- Associated Press - Sunday, October 2, 2016

BATON ROUGE, La. (AP) - Two blown deadlines on a report due to lawmakers about ways to revamp Louisiana tax policy might be an ominous sign for the upcoming legislative debate on a topic that reaches into everyone’s pocketbooks.

The task force created by lawmakers to make recommendations for a sweeping tax overhaul has had to get two extensions to complete its work. The new due date for the report and its recommendations is Nov. 1.

If the economists, tax experts and policy wonks have trouble reaching consensus on the best approach to Louisiana’s tax structure, that only reinforces the expectation that lawmakers will have a rough time when it’s their turn.

“There are some things that we do that are clearly not good tax policy. But we have built these things up over such a period of time, it is difficult to untangle them,” said task force member Barry Erwin, head of the nonpartisan Council for A Better Louisiana.
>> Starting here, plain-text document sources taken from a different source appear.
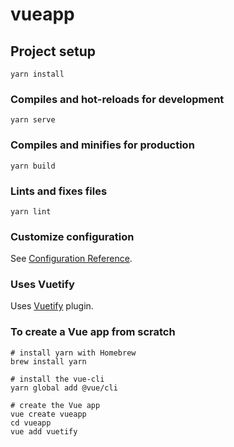 # vueapp

## Project setup
```
yarn install
```

### Compiles and hot-reloads for development
```
yarn serve
```

### Compiles and minifies for production
```
yarn build
```

### Lints and fixes files
```
yarn lint
```

### Customize configuration
See [Configuration Reference](https://cli.vuejs.org/config/).

### Uses Vuetify
Uses [Vuetify](https://vuetifyjs.com/) plugin.  

### To create a Vue app from scratch
```
# install yarn with Homebrew
brew install yarn

# install the vue-cli
yarn global add @vue/cli

# create the Vue app
vue create vueapp
cd vueapp
vue add vuetify
```
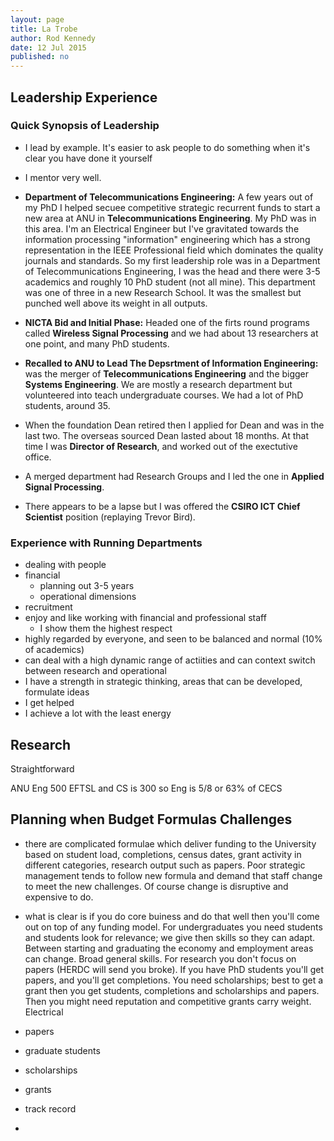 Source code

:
 ```yaml
---
layout: page
title: La Trobe
author: Rod Kennedy
date: 12 Jul 2015
published: no
---
```


## Leadership Experience

### Quick Synopsis of Leadership

- I lead by example.  It's easier to ask people to do something when it's clear you have done it yourself
- I mentor very well.

- **Department of Telecommunications Engineering:** A few years out of my PhD I helped secuee competitive strategic recurrent funds to start a new area at ANU in **Telecommunications Engineering**.  My PhD was in this area.  I'm an Electrical Engineer but I've gravitated towards the information processing "information" engineering which has a strong representation in the IEEE Professional field which dominates the quality journals and standards.  So my first leadership role was in a Department of Telecommunications Engineering, I was the head and there were 3-5 academics and roughly 10 PhD student (not all mine).  This department was one of three in a new Research School.  It was the smallest but punched well above its weight in all outputs.
- **NICTA Bid and Initial Phase:** Headed one of the firts round programs called **Wireless Signal Processing** and we had about 13 researchers at one point, and many PhD students.
- **Recalled to ANU to Lead The Depsrtment of Information Engineering:** was the merger of **Telecommunications Engineering** and the bigger **Systems Engineering**.  We are mostly a research department but volunteered into teach undergraduate courses.  We had a lot of PhD students, around 35.
- When the foundation Dean retired then I applied for Dean and was in the last two.  The overseas sourced Dean lasted about 18 months.  At that time I was **Director of Research**, and worked out of the exectutive office.
- A merged department had Research Groups and I led the one in **Applied Signal Processing**.
- There appears to be a lapse but I was offered the **CSIRO ICT Chief Scientist** position (replaying Trevor Bird).


### Experience with Running Departments

- dealing with people
- financial
   - planning out 3-5 years
   - operational dimensions
- recruitment
- enjoy and like working with financial and professional staff
   - I show them the highest respect
- highly regarded by everyone, and seen to be balanced and normal (10% of academics)
- can deal with a high dynamic range of actiities and can context switch between research and operational
- I have a strength in strategic thinking, areas that can be developed, formulate ideas
- I get helped
- I achieve a lot with the least energy

## Research

Straightforward

ANU Eng 500 EFTSL and CS is 300 so Eng is 5/8 or 63% of CECS

## Planning when Budget Formulas Challenges

- there are complicated formulae which deliver funding to the University based on student load, completions, census dates, grant activity in different categories, research output such as papers.  Poor strategic management tends to follow new formula and demand that staff change to meet the new challenges.  Of course change is disruptive and expensive to do.
- what is clear is if you do core buiness and do that well then you'll come out on top of any funding model.  For undergraduates you need students and students look for relevance; we give then skills so they can adapt.  Between starting and graduating the economy and employment areas can change.  Broad general skills.  For research you don't focus on papers (HERDC will send you broke).  If you have PhD students you'll get papers, and you'll get completions.  You need scholarships; best to get a grant then you get students, completions and scholarships and papers.  Then you might need reputation and competitive grants carry weight.  Electrical

- papers
- graduate students
- scholarships
- grants
- track record
-
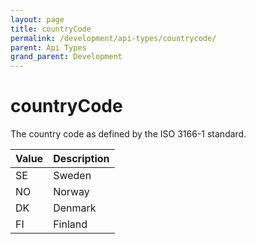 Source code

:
 ```yaml
---
layout: page
title: countryCode
permalink: /development/api-types/countrycode/
parent: Api Types
grand_parent: Development
---
```




# countryCode 

The country code as defined by the ISO 3166-1 standard.

| Value | Description |
|-------|-------------|
| SE    | Sweden      |
| NO    | Norway      |
| DK    | Denmark     |
| FI    | Finland     |


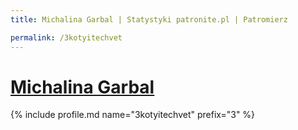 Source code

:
 ```yaml
---
title: Michalina Garbal | Statystyki patronite.pl | Patromierz

permalink: /3kotyitechvet
---
```


# [Michalina Garbal](https://patronite.pl/3kotyitechvet)

{% include profile.md name="3kotyitechvet" prefix="3" %}
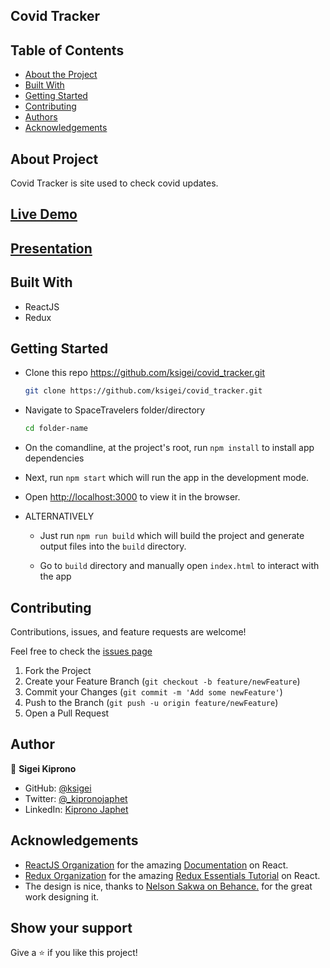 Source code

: ## Covid Tracker

## Table of Contents

* [About the Project](#about-the-project)
* [Built With](#built-with)
* [Getting Started](#getting-started)
* [Contributing](#contributing)
* [Authors](#author)
* [Acknowledgements](#acknowledgements)

## About Project

Covid Tracker is site used to check covid updates.
## [Live Demo](https://ncov-site.netlify.app/)
## [Presentation](#)


## Built With

* ReactJS
* Redux

## Getting Started

* Clone this repo <https://github.com/ksigei/covid_tracker.git>

    ```bash
    git clone https://github.com/ksigei/covid_tracker.git
    ```

* Navigate to SpaceTravelers folder/directory

    ```bash
    cd folder-name
    ```

* On the comandline, at the project's root, run ```npm install``` to install app dependencies

* Next, run ```npm start``` which will run the app in the development mode.

* Open [http://localhost:3000](http://localhost:3000) to view it in the browser.

* ALTERNATIVELY

  * Just run ```npm run build``` which will build the project and generate output files into the ```build``` directory.

  * Go to ```build``` directory and manually open ```index.html``` to interact with the app


## Contributing

Contributions, issues, and feature requests are welcome!

Feel free to check the [issues page](../../issues)

  1. Fork the Project
  2. Create your Feature Branch (`git checkout -b feature/newFeature`)
  3. Commit your Changes (`git commit -m 'Add some newFeature'`)
  4. Push to the Branch (`git push -u origin feature/newFeature`)
  5. Open a Pull Request

## Author

👤 **Sigei Kiprono**

- GitHub: [@ksigei](https://github.com/ksigei)
- Twitter: [@_kipronojaphet](https://twitter.com/_kipronojaphet)
- LinkedIn: [Kiprono Japhet](https://www.linkedin.com/in/kiprono-japhet/)

## Acknowledgements

* [ReactJS Organization](https://reactjs.org/) for the amazing [Documentation](https://reactjs.org/docs/getting-started.html) on React.
* [Redux Organization](https://redux.js.org/) for the amazing [Redux Essentials Tutorial](https://redux.js.org/tutorials/essentials/part-1-overview-concepts) on React.
* The design is nice, thanks to [ Nelson Sakwa on Behance.](https://www.behance.net/sakwadesignstudio) for the great work designing it.

## Show your support

Give a ⭐️ if you like this project! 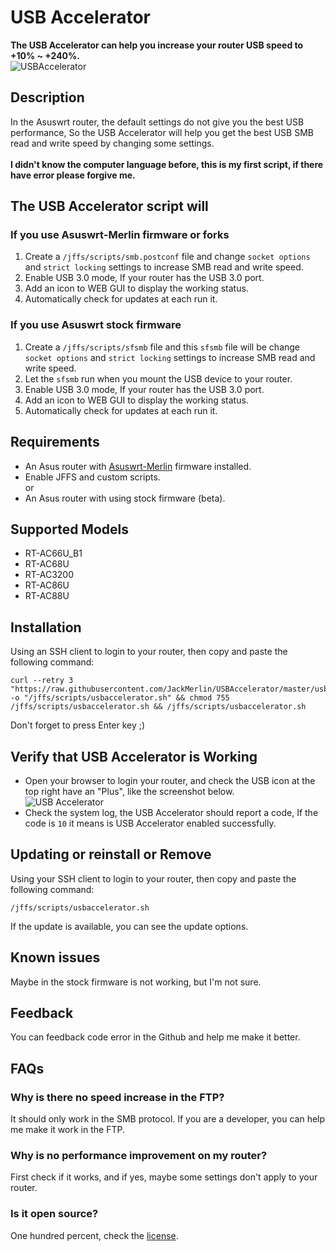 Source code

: # USB Accelerator
**The USB Accelerator can help you increase your router USB speed to +10% ~ +240%.**</br>
![USBAccelerator](https://i.loli.net/2019/01/30/5c50b5028adf6.png)
 
## Description
In the Asuswrt router, the default settings do not give you the best USB performance, So the USB Accelerator will help you get the best USB SMB read and write speed by changing some settings.</br>
</br>
**I didn't know the computer language before, this is my first script, if there have error please forgive me.**

## The USB Accelerator script will
### If you use Asuswrt-Merlin firmware or forks
1. Create a `/jffs/scripts/smb.postconf` file and change `socket options` and `strict locking` settings to increase SMB read and write speed.
2. Enable USB 3.0 mode, If your router has the USB 3.0 port.
3. Add an icon to WEB GUI to display the working status.
4. Automatically check for updates at each run it.

### If you use Asuswrt stock firmware
1. Create a `/jffs/scripts/sfsmb` file and this `sfsmb` file will be change `socket options` and `strict locking` settings to increase SMB read and write speed.
2. Let the `sfsmb` run when you mount the USB device to your router.
3. Enable USB 3.0 mode, If your router has the USB 3.0 port.
4. Add an icon to WEB GUI to display the working status.
5. Automatically check for updates at each run it.

## Requirements
* An Asus router with  [Asuswrt-Merlin](https://asuswrt.lostrealm.ca/) firmware installed.
* Enable JFFS and custom scripts.</br>
or</br>
* An Asus router with using stock firmware (beta).

## Supported Models
* RT-AC66U_B1
* RT-AC68U
* RT-AC3200
* RT-AC86U
* RT-AC88U

## Installation
Using an SSH client to login to your router, then copy and paste the following command:
```
curl --retry 3 "https://raw.githubusercontent.com/JackMerlin/USBAccelerator/master/usbaccelerator.sh" -o "/jffs/scripts/usbaccelerator.sh" && chmod 755 /jffs/scripts/usbaccelerator.sh && /jffs/scripts/usbaccelerator.sh
```
Don't forget to press Enter key ;)

## Verify that USB Accelerator is Working
* Open your browser to login your router, and check the USB icon at the top right have an "Plus", like the screenshot below.</br>
![USB Accelerator](https://raw.githubusercontent.com/JackMerlin/USBAccelerator/master/.github/Screenshot_2.png)
* Check the system log, the USB Accelerator should report a code, If the code is `10` it means is USB Accelerator enabled successfully.

## Updating or reinstall or Remove
Using your SSH client to login to your router, then copy and paste the following command:
```
/jffs/scripts/usbaccelerator.sh
```
If the update is available, you can see the update options.

## Known issues
Maybe in the stock firmware is not working, but I'm not sure.

## Feedback
You can feedback code error in the Github and help me make it better.

## FAQs
### Why is there no speed increase in the FTP?
It should only work in the SMB protocol. If you are a developer, you can help me make it work in the FTP.
### Why is no performance improvement on my router?
First check if it works, and if yes, maybe some settings don't apply to your router.

### Is it open source?
One hundred percent, check the [license](https://github.com/JackMerlin/USBAccelerator/blob/master/LICENSE).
He added: “What we’re trying to do is get a pretty good roadmap of some things legislators can do to make our tax structure more stable, more predictable. But it’s a difficult task.”

With a new governor and new lawmakers inheriting a massive budget mess as they entered office in January, the House and Senate only agreed to short-term tax fixes to fill financial holes, saying they needed more time to make structural changes to dig Louisiana out of its recurring financial troubles.

Lawmakers, spurred by House leaders, set up the 13-member Task Force on Structural Changes in Budget and Tax Policy to chart a long-term path for redesigning Louisiana’s tax structure. That is expected to be the main issue lawmakers tackle in the 2017 legislative session.

In case they were inclined to delay long-term restructuring, lawmakers created for themselves a financial cliff reaching nearly $1.5 billion in 2018, when taxes passed earlier this year by lawmakers - mainly a 1 percent state sales tax increase - hit their expiration dates.

Task force members have been working since March, spending long hours each meeting delving into complex discussions of tax policy enacted over decades.

“We’re looking at the business side, the individual side, low-income, upper-income, distribution of how you do these things, how you keep a balance of sales tax with income tax. When you’re trying to put them all together and make them all balance out, it’s more complicated,” Erwin said.

Revenue Secretary Kimberly Robinson, one of the group’s co-chairs, said task force members wanted more time to gather data and negotiate recommendations. She said the group wants to fully vet ideas, considering the tax laws of other states, historical reasons for Louisiana’s tax policy and the changing face of business in the state.

“We’re not attempting to rush through this,” Robinson said.

Some recommendations have found consensus.

Robinson said the task force has agreed the state sales tax should drop from 5 cents on every dollar spent to 4 cents; the sales tax should be expanded to cover services, like cable television and residential repairs; and the state should get rid of the individual income tax deduction people get for the federal taxes they paid.

Disagreement lingers on whether and how the task force should suggest changes to property tax laws, including a lucrative tax exemption that manufacturing facilities get from paying local property taxes and a pricey tax credit the state gives to businesses to refund the local property taxes they paid on their inventory.

Also still up for discussion with the task force is the broader issue of how the state should rework its tangled tax and spending relationship with local government.

Part of the task force’s calculation involves considering what’s politically feasible. On paper, many tax policies may seem ripe for change, but experience suggests such change could be nearly impossible to get through the Louisiana Legislature.

“We’re trying to give them something that’s at least somewhat realistic or somewhat practical to do,” Erwin said.

Robinson said she’s confident the task force will complete its work before the November deadline. Then, the real debate begins among state lawmakers.